INPUT DATA ▸
-- Opening Marker --

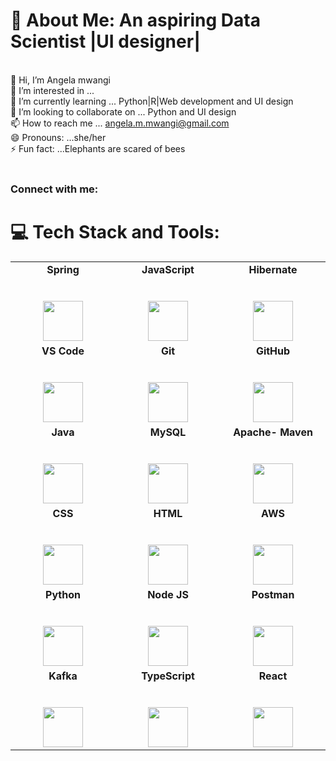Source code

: # 💫 About Me: An aspiring Data Scientist |UI designer|
<br>    👋 Hi, I’m Angela mwangi<br>    👀 I’m interested in ...<br>    🌱 I’m currently learning ... Python|R|Web development and UI design<br>    💞️ I’m looking to collaborate on ... Python and UI design<br>    📫 How to reach me ... angela.m.mwangi@gmail.com<br>    😄 Pronouns: ...she/her<br>    ⚡ Fun fact: ...Elephants are scared of bees<br><br>



<h3 align="left">Connect with me:</h3>
<p align="left">
</p>


# 💻 Tech Stack and Tools:


<table>
  <tbody>
    <tr valign="top">
      <td width="25%" align="center">
        <span><strong>Spring</strong></span><br><br><br>
        <img height="64px" src="https://cdn.svgporn.com/logos/spring.svg">
      </td>
      <td width="25%" align="center">
        <span><strong>JavaScript</strong></span><br><br><br>
        <img height="64px" src="https://cdn.svgporn.com/logos/javascript.svg">
      </td>
      <td width="25%" align="center">
        <span><strong>Hibernate</strong></span><br><br><br>
        <img height="64px" src="https://cdn.svgporn.com/logos/hibernate.svg">
      </td>
    </tr>
      <td width="25%" align="center">
        <span><strong>VS Code</strong></span><br><br><br>
        <img height="64px" src="https://cdn.svgporn.com/logos/visual-studio-code.svg">
      </td>
      <td width="25%" align="center">
        <span><strong>Git</strong></span><br><br><br>
        <img height="64px" src="https://cdn.svgporn.com/logos/git-icon.svg">
      </td>
      <td width="25%" align="center">
        <span><strong>GitHub</strong></span><br><br><br>
        <img height="64px" src="https://cdn.svgporn.com/logos/github-icon.svg">
      </td>
    </tr>
    <tr valign="top">
      <td width="25%" align="center">
        <span><strong>Java</strong></span><br><br><br>
        <img height="64px" src="https://www.vectorlogo.zone/logos/java/java-ar21.svg">
      </td>
      <td width="25%" align="center">
        <span><strong>MySQL</strong></span><br><br><br>
        <img height="64px" src="https://www.vectorlogo.zone/logos/mysql/mysql-ar21.svg">
      </td>
      <td width="25%" align="center">
        <span><strong>Apache- Maven</strong></span><br><br><br>
        <img height="64px" src="https://cdn.svgporn.com/logos/maven.svg">
      </td>
    </tr>
    <tr valign="top">
      <td width="25%" align="center">
        <span><strong>CSS</strong></span><br><br><br>
        <img height="64px" src="https://cdn.svgporn.com/logos/css-3.svg">
      </td>
      <td width="25%" align="center">
        <span><strong>HTML</strong></span><br><br><br>
        <img height="64px" src="https://cdn.svgporn.com/logos/html-5.svg">
      </td>
      <td width="25%" align="center">
        <span><strong>AWS</strong></span><br><br><br>
        <img height="64px" src="https://cdn.svgporn.com/logos/aws.svg">
      </td>
    </tr>
    <tr valign="top">
      <td width="25%" align="center">
        <span><strong>Python</strong></span><br><br><br>
        <img height="64px" src="https://cdn.svgporn.com/logos/python.svg">
      </td>
      <td width="25%" align="center">
        <span><strong>Node JS</strong></span><br><br><br>
        <img height="64px" src="https://cdn.svgporn.com/logos/nodejs.svg">
      </td>
      <td width="25%" align="center">
        <span><strong>Postman</strong></span><br><br><br>
        <img height="64px" src="https://cdn.svgporn.com/logos/postman.svg">
      </td>
    </tr>
 <tr valign="top">
      <td width="25%" align="center">
        <span><strong>Kafka</strong></span><br><br><br>
        <img height="64px" src="https://cdn.svgporn.com/logos/kafka.svg">
      </td>
     <td width="25%" align="center">
          <span><strong>TypeScript</strong></span><br><br><br>
          <img height="64px" src="https://cdn.svgporn.com/logos/typescript-icon.svg">
        </td>
     <td width="25%" align="center">
            <span><strong>React</strong></span><br><br><br>
            <img height="64px" src="https://cdn.svgporn.com/logos/react.svg">
          </td>
    </tr>
  </tbody>
</table>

-- Closing Marker --

EXERCISE GOAL ▸ Copy every line of the entries in which "vectorlogo" can be found.

SOLUTION TO THIS TASK ▸
        <img height="64px" src="https://www.vectorlogo.zone/logos/java/java-ar21.svg">
        <img height="64px" src="https://www.vectorlogo.zone/logos/mysql/mysql-ar21.svg">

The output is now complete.